* _RECORDS FOR THE TASK_
----------------
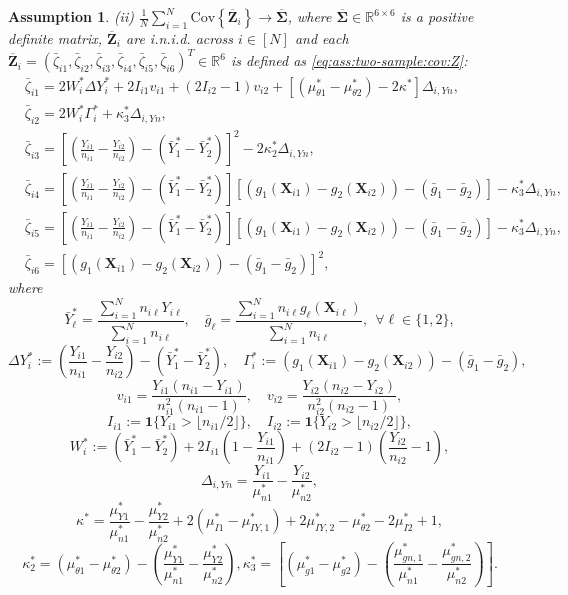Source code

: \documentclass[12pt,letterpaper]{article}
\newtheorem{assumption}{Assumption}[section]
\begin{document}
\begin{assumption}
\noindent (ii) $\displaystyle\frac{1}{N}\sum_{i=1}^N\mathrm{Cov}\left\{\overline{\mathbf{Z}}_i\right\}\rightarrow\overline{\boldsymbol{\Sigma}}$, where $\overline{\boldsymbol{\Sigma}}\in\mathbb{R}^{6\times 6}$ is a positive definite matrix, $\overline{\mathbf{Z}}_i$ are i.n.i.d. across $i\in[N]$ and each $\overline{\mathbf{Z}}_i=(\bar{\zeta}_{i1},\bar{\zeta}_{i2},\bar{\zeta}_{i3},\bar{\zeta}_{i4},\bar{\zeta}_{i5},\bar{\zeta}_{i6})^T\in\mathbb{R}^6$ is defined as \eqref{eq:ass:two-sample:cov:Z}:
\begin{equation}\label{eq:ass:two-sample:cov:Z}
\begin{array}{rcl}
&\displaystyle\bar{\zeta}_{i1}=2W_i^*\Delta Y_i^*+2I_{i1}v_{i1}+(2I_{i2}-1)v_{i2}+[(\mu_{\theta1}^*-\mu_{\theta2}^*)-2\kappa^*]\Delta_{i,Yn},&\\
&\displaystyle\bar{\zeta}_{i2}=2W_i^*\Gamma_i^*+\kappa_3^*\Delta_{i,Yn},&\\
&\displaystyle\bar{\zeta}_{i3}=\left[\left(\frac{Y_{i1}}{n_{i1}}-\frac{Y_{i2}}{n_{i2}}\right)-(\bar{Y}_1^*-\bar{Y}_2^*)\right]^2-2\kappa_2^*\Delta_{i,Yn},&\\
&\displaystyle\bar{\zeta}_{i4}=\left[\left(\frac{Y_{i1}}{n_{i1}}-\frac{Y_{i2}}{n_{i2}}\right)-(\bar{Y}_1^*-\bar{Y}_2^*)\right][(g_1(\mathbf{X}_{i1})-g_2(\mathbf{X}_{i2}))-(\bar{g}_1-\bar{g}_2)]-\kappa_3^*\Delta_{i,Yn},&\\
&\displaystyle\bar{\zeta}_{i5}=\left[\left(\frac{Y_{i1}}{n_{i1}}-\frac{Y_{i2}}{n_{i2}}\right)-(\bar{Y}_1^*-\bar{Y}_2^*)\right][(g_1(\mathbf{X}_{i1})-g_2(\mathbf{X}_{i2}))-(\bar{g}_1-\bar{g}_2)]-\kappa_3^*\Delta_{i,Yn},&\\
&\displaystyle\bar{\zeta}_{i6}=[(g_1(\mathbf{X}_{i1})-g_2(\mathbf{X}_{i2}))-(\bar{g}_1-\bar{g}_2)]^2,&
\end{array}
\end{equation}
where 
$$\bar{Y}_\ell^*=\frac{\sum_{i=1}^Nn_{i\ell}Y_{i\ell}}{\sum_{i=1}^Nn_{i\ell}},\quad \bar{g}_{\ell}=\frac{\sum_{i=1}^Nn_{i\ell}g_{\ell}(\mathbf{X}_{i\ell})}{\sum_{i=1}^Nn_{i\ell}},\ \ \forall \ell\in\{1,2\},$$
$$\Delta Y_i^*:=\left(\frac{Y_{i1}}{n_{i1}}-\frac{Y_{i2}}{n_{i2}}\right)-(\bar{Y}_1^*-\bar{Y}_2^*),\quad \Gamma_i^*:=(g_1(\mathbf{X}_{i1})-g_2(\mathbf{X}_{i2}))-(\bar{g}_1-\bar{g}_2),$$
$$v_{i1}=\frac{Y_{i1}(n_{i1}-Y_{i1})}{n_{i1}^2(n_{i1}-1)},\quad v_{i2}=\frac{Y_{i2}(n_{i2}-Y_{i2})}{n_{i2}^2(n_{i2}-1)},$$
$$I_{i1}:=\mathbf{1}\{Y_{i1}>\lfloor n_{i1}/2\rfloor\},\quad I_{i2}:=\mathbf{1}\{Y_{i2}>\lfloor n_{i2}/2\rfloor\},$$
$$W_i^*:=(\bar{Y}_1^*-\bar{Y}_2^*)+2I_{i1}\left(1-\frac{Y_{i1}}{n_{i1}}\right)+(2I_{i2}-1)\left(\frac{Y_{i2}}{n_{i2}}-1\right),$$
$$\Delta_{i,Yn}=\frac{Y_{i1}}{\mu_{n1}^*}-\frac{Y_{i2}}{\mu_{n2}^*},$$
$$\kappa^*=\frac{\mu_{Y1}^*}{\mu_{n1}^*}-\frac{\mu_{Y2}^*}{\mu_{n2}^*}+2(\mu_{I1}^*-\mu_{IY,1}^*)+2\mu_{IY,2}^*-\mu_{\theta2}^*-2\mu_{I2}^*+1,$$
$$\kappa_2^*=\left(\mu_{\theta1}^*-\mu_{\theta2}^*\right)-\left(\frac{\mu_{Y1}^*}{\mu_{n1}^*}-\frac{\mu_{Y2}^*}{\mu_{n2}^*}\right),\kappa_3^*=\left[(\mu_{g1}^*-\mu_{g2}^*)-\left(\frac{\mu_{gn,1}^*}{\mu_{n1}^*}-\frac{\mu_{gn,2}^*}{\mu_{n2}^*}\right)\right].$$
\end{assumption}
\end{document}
----------------
* _WHAT THE TASK REQUIRES_
All records above must be output exactly as they stand, excluding pictures.

* _TASK SOLUTION_
Source code

: \documentclass[12pt,letterpaper]{article}
\newtheorem{assumption}{Assumption}[section]
\begin{document}
\begin{assumption}
\noindent (ii) $\displaystyle\frac{1}{N}\sum_{i=1}^N\mathrm{Cov}\left\{\overline{\mathbf{Z}}_i\right\}\rightarrow\overline{\boldsymbol{\Sigma}}$, where $\overline{\boldsymbol{\Sigma}}\in\mathbb{R}^{6\times 6}$ is a positive definite matrix, $\overline{\mathbf{Z}}_i$ are i.n.i.d. across $i\in[N]$ and each $\overline{\mathbf{Z}}_i=(\bar{\zeta}_{i1},\bar{\zeta}_{i2},\bar{\zeta}_{i3},\bar{\zeta}_{i4},\bar{\zeta}_{i5},\bar{\zeta}_{i6})^T\in\mathbb{R}^6$ is defined as \eqref{eq:ass:two-sample:cov:Z}:
\begin{equation}\label{eq:ass:two-sample:cov:Z}
\begin{array}{rcl}
&\displaystyle\bar{\zeta}_{i1}=2W_i^*\Delta Y_i^*+2I_{i1}v_{i1}+(2I_{i2}-1)v_{i2}+[(\mu_{\theta1}^*-\mu_{\theta2}^*)-2\kappa^*]\Delta_{i,Yn},&\\
&\displaystyle\bar{\zeta}_{i2}=2W_i^*\Gamma_i^*+\kappa_3^*\Delta_{i,Yn},&\\
&\displaystyle\bar{\zeta}_{i3}=\left[\left(\frac{Y_{i1}}{n_{i1}}-\frac{Y_{i2}}{n_{i2}}\right)-(\bar{Y}_1^*-\bar{Y}_2^*)\right]^2-2\kappa_2^*\Delta_{i,Yn},&\\
&\displaystyle\bar{\zeta}_{i4}=\left[\left(\frac{Y_{i1}}{n_{i1}}-\frac{Y_{i2}}{n_{i2}}\right)-(\bar{Y}_1^*-\bar{Y}_2^*)\right][(g_1(\mathbf{X}_{i1})-g_2(\mathbf{X}_{i2}))-(\bar{g}_1-\bar{g}_2)]-\kappa_3^*\Delta_{i,Yn},&\\
&\displaystyle\bar{\zeta}_{i5}=\left[\left(\frac{Y_{i1}}{n_{i1}}-\frac{Y_{i2}}{n_{i2}}\right)-(\bar{Y}_1^*-\bar{Y}_2^*)\right][(g_1(\mathbf{X}_{i1})-g_2(\mathbf{X}_{i2}))-(\bar{g}_1-\bar{g}_2)]-\kappa_3^*\Delta_{i,Yn},&\\
&\displaystyle\bar{\zeta}_{i6}=[(g_1(\mathbf{X}_{i1})-g_2(\mathbf{X}_{i2}))-(\bar{g}_1-\bar{g}_2)]^2,&
\end{array}
\end{equation}
where 
$$\bar{Y}_\ell^*=\frac{\sum_{i=1}^Nn_{i\ell}Y_{i\ell}}{\sum_{i=1}^Nn_{i\ell}},\quad \bar{g}_{\ell}=\frac{\sum_{i=1}^Nn_{i\ell}g_{\ell}(\mathbf{X}_{i\ell})}{\sum_{i=1}^Nn_{i\ell}},\ \ \forall \ell\in\{1,2\},$$
$$\Delta Y_i^*:=\left(\frac{Y_{i1}}{n_{i1}}-\frac{Y_{i2}}{n_{i2}}\right)-(\bar{Y}_1^*-\bar{Y}_2^*),\quad \Gamma_i^*:=(g_1(\mathbf{X}_{i1})-g_2(\mathbf{X}_{i2}))-(\bar{g}_1-\bar{g}_2),$$
$$v_{i1}=\frac{Y_{i1}(n_{i1}-Y_{i1})}{n_{i1}^2(n_{i1}-1)},\quad v_{i2}=\frac{Y_{i2}(n_{i2}-Y_{i2})}{n_{i2}^2(n_{i2}-1)},$$
$$I_{i1}:=\mathbf{1}\{Y_{i1}>\lfloor n_{i1}/2\rfloor\},\quad I_{i2}:=\mathbf{1}\{Y_{i2}>\lfloor n_{i2}/2\rfloor\},$$
$$W_i^*:=(\bar{Y}_1^*-\bar{Y}_2^*)+2I_{i1}\left(1-\frac{Y_{i1}}{n_{i1}}\right)+(2I_{i2}-1)\left(\frac{Y_{i2}}{n_{i2}}-1\right),$$
$$\Delta_{i,Yn}=\frac{Y_{i1}}{\mu_{n1}^*}-\frac{Y_{i2}}{\mu_{n2}^*},$$
$$\kappa^*=\frac{\mu_{Y1}^*}{\mu_{n1}^*}-\frac{\mu_{Y2}^*}{\mu_{n2}^*}+2(\mu_{I1}^*-\mu_{IY,1}^*)+2\mu_{IY,2}^*-\mu_{\theta2}^*-2\mu_{I2}^*+1,$$
$$\kappa_2^*=\left(\mu_{\theta1}^*-\mu_{\theta2}^*\right)-\left(\frac{\mu_{Y1}^*}{\mu_{n1}^*}-\frac{\mu_{Y2}^*}{\mu_{n2}^*}\right),\kappa_3^*=\left[(\mu_{g1}^*-\mu_{g2}^*)-\left(\frac{\mu_{gn,1}^*}{\mu_{n1}^*}-\frac{\mu_{gn,2}^*}{\mu_{n2}^*}\right)\right].$$
\end{assumption}
\end{document}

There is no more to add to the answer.